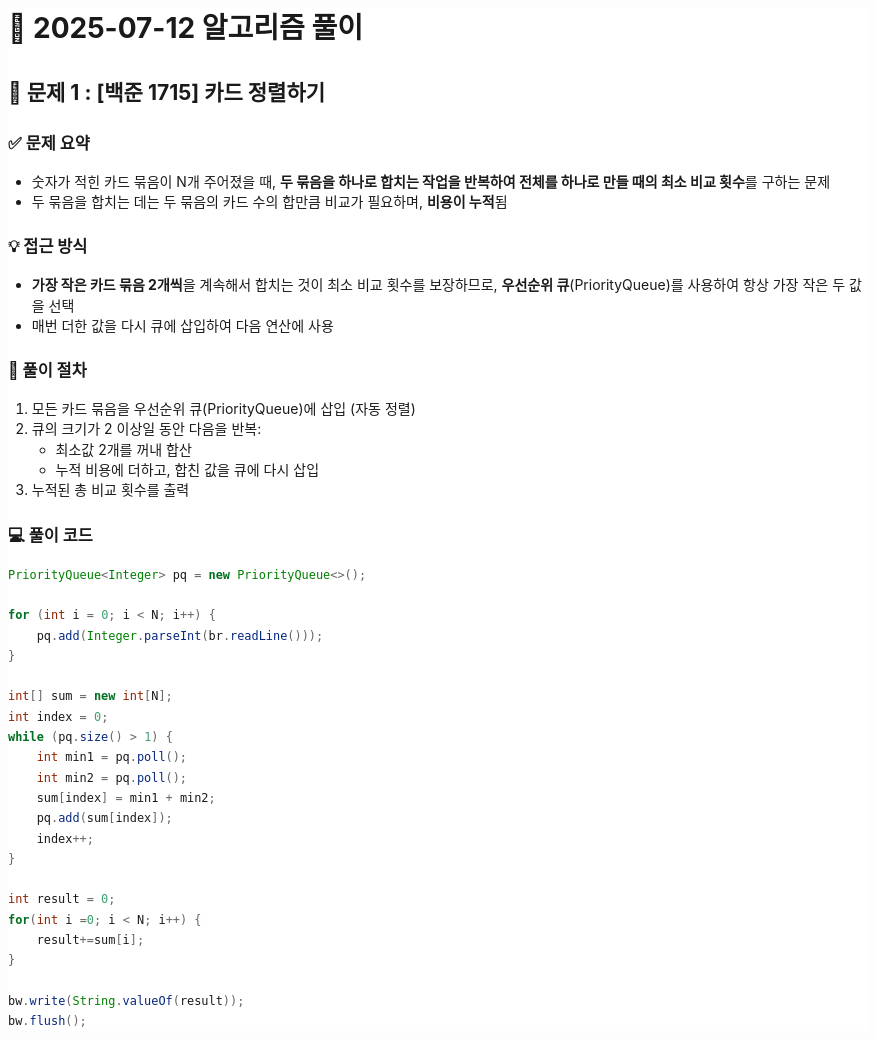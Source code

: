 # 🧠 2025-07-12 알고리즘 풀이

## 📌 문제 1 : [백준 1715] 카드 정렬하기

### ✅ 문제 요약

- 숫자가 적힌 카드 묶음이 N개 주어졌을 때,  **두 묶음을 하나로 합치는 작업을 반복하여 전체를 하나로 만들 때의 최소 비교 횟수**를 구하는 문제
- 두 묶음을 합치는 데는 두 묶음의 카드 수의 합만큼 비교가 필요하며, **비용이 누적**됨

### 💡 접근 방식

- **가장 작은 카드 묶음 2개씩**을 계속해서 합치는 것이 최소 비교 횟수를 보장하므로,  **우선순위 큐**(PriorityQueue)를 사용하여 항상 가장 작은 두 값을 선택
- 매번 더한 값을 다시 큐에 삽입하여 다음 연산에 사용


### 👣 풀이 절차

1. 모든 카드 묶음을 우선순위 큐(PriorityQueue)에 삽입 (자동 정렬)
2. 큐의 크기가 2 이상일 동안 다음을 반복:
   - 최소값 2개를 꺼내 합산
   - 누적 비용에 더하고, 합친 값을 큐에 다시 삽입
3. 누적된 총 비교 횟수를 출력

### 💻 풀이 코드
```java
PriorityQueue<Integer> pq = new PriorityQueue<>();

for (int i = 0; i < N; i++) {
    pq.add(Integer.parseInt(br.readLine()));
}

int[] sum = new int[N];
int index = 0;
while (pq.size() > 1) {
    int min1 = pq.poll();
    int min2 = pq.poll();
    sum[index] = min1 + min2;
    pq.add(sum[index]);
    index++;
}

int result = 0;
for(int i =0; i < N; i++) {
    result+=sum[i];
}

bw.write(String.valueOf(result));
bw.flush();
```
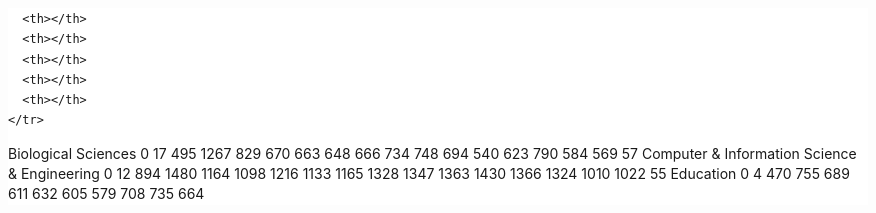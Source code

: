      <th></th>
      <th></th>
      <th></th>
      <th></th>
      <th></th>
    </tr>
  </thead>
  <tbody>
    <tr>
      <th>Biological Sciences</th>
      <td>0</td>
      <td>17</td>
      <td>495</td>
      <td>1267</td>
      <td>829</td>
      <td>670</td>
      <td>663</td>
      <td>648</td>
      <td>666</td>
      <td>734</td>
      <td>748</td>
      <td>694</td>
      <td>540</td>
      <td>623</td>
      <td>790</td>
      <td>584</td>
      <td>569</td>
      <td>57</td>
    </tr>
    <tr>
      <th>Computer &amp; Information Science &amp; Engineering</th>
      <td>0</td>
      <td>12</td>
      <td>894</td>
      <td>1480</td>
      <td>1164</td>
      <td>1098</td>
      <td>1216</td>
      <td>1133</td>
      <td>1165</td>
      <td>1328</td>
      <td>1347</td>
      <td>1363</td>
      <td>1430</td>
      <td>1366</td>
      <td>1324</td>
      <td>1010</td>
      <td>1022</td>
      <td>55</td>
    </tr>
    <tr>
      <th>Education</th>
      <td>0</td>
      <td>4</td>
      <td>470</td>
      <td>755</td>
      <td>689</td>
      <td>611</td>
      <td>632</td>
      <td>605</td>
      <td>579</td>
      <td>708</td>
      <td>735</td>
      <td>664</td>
————————
Wherever the word "PriorityQueue" occurs in the data, copy that whole line.

- **가장 작은 카드 묶음 2개씩**을 계속해서 합치는 것이 최소 비교 횟수를 보장하므로,  **우선순위 큐**(PriorityQueue)를 사용하여 항상 가장 작은 두 값을 선택
1. 모든 카드 묶음을 우선순위 큐(PriorityQueue)에 삽입 (자동 정렬)
PriorityQueue<Integer> pq = new PriorityQueue<>();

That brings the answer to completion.